• Problem to solve:
Reproduce the records word for word, from the first line to the line containing "Alzheimer's disease is".

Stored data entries
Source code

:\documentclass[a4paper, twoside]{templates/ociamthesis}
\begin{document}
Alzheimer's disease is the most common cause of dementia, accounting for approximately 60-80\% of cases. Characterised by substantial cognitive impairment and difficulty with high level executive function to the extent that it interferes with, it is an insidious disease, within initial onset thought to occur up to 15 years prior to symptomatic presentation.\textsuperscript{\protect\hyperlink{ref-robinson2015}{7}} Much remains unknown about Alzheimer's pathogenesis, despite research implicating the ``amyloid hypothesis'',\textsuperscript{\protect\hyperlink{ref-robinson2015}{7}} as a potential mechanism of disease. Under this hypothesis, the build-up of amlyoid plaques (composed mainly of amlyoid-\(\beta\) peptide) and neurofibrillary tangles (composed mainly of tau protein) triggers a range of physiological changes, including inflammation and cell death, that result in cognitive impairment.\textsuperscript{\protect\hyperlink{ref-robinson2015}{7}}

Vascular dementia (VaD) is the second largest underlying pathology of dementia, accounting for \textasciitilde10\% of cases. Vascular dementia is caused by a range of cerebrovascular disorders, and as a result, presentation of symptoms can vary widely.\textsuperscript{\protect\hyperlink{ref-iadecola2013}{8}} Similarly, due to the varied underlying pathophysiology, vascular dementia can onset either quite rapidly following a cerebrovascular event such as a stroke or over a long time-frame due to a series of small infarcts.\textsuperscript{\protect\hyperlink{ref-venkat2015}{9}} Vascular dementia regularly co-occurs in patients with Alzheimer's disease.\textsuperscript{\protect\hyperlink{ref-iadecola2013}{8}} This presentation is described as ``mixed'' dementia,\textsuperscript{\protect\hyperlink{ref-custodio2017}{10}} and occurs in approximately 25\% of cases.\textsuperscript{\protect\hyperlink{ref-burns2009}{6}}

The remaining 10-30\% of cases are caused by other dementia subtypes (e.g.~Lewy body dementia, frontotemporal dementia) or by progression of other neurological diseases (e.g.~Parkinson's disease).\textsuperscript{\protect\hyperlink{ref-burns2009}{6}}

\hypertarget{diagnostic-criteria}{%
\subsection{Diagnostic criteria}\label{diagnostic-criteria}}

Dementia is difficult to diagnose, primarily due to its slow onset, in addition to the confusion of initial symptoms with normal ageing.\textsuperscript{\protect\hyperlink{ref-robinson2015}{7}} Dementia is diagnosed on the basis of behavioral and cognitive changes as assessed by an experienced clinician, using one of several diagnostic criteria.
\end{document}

• Solved exercise:
Source code

:\documentclass[a4paper, twoside]{templates/ociamthesis}
\begin{document}
Alzheimer's disease is the most common cause of dementia, accounting for approximately 60-80\% of cases. Characterised by substantial cognitive impairment and difficulty with high level executive function to the extent that it interferes with, it is an insidious disease, within initial onset thought to occur up to 15 years prior to symptomatic presentation.\textsuperscript{\protect\hyperlink{ref-robinson2015}{7}} Much remains unknown about Alzheimer's pathogenesis, despite research implicating the ``amyloid hypothesis'',\textsuperscript{\protect\hyperlink{ref-robinson2015}{7}} as a potential mechanism of disease. Under this hypothesis, the build-up of amlyoid plaques (composed mainly of amlyoid-\(\beta\) peptide) and neurofibrillary tangles (composed mainly of tau protein) triggers a range of physiological changes, including inflammation and cell death, that result in cognitive impairment.\textsuperscript{\protect\hyperlink{ref-robinson2015}{7}}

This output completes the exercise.